*** Data extracts ***

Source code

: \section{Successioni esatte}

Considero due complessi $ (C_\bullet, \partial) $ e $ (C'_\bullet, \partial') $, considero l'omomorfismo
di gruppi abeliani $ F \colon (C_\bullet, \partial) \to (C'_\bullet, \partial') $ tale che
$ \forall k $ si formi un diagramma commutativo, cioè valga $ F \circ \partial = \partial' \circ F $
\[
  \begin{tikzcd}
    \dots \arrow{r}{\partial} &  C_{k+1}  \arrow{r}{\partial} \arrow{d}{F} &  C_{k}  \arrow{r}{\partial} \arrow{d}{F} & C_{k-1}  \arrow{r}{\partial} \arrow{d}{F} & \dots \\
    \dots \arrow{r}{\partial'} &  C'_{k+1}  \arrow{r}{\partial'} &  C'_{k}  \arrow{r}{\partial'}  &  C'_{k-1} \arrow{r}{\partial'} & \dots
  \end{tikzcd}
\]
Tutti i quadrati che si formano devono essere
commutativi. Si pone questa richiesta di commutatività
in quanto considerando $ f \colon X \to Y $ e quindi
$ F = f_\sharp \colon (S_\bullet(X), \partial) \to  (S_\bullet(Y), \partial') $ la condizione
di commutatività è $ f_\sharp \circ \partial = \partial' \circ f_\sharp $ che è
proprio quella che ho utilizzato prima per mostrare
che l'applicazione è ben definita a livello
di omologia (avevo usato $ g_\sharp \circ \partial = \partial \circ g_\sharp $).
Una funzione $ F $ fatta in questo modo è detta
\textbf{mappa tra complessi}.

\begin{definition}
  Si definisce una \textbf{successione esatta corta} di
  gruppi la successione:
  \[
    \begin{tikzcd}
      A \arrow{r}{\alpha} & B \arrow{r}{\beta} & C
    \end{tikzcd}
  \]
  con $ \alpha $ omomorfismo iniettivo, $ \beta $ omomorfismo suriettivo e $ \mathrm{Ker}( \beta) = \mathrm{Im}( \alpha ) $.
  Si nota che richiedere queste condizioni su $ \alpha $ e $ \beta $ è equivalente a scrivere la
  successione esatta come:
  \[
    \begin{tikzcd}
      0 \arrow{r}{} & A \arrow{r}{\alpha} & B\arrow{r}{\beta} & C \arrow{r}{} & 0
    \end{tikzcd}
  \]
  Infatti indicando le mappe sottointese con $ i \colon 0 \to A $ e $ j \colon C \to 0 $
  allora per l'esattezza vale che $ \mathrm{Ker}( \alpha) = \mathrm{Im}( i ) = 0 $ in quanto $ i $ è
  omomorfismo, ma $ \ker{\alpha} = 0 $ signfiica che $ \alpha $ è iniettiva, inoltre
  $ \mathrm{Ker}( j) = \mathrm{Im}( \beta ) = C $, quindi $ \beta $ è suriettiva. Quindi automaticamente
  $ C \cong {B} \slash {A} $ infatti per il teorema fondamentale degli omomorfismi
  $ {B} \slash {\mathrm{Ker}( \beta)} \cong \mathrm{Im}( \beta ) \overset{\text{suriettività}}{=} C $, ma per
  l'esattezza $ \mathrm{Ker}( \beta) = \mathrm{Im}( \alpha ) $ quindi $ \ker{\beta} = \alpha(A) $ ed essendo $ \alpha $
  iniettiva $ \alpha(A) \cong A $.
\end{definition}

***

Would you output every entry exactly as it was written?

Result:
Source code

: \section{Successioni esatte}

Considero due complessi $ (C_\bullet, \partial) $ e $ (C'_\bullet, \partial') $, considero l'omomorfismo
di gruppi abeliani $ F \colon (C_\bullet, \partial) \to (C'_\bullet, \partial') $ tale che
$ \forall k $ si formi un diagramma commutativo, cioè valga $ F \circ \partial = \partial' \circ F $
\[
  \begin{tikzcd}
    \dots \arrow{r}{\partial} &  C_{k+1}  \arrow{r}{\partial} \arrow{d}{F} &  C_{k}  \arrow{r}{\partial} \arrow{d}{F} & C_{k-1}  \arrow{r}{\partial} \arrow{d}{F} & \dots \\
    \dots \arrow{r}{\partial'} &  C'_{k+1}  \arrow{r}{\partial'} &  C'_{k}  \arrow{r}{\partial'}  &  C'_{k-1} \arrow{r}{\partial'} & \dots
  \end{tikzcd}
\]
Tutti i quadrati che si formano devono essere
commutativi. Si pone questa richiesta di commutatività
in quanto considerando $ f \colon X \to Y $ e quindi
$ F = f_\sharp \colon (S_\bullet(X), \partial) \to  (S_\bullet(Y), \partial') $ la condizione
di commutatività è $ f_\sharp \circ \partial = \partial' \circ f_\sharp $ che è
proprio quella che ho utilizzato prima per mostrare
che l'applicazione è ben definita a livello
di omologia (avevo usato $ g_\sharp \circ \partial = \partial \circ g_\sharp $).
Una funzione $ F $ fatta in questo modo è detta
\textbf{mappa tra complessi}.

\begin{definition}
  Si definisce una \textbf{successione esatta corta} di
  gruppi la successione:
  \[
    \begin{tikzcd}
      A \arrow{r}{\alpha} & B \arrow{r}{\beta} & C
    \end{tikzcd}
  \]
  con $ \alpha $ omomorfismo iniettivo, $ \beta $ omomorfismo suriettivo e $ \mathrm{Ker}( \beta) = \mathrm{Im}( \alpha ) $.
  Si nota che richiedere queste condizioni su $ \alpha $ e $ \beta $ è equivalente a scrivere la
  successione esatta come:
  \[
    \begin{tikzcd}
      0 \arrow{r}{} & A \arrow{r}{\alpha} & B\arrow{r}{\beta} & C \arrow{r}{} & 0
    \end{tikzcd}
  \]
  Infatti indicando le mappe sottointese con $ i \colon 0 \to A $ e $ j \colon C \to 0 $
  allora per l'esattezza vale che $ \mathrm{Ker}( \alpha) = \mathrm{Im}( i ) = 0 $ in quanto $ i $ è
  omomorfismo, ma $ \ker{\alpha} = 0 $ signfiica che $ \alpha $ è iniettiva, inoltre
  $ \mathrm{Ker}( j) = \mathrm{Im}( \beta ) = C $, quindi $ \beta $ è suriettiva. Quindi automaticamente
  $ C \cong {B} \slash {A} $ infatti per il teorema fondamentale degli omomorfismi
  $ {B} \slash {\mathrm{Ker}( \beta)} \cong \mathrm{Im}( \beta ) \overset{\text{suriettività}}{=} C $, ma per
  l'esattezza $ \mathrm{Ker}( \beta) = \mathrm{Im}( \alpha ) $ quindi $ \ker{\beta} = \alpha(A) $ ed essendo $ \alpha $
  iniettiva $ \alpha(A) \cong A $.
\end{definition}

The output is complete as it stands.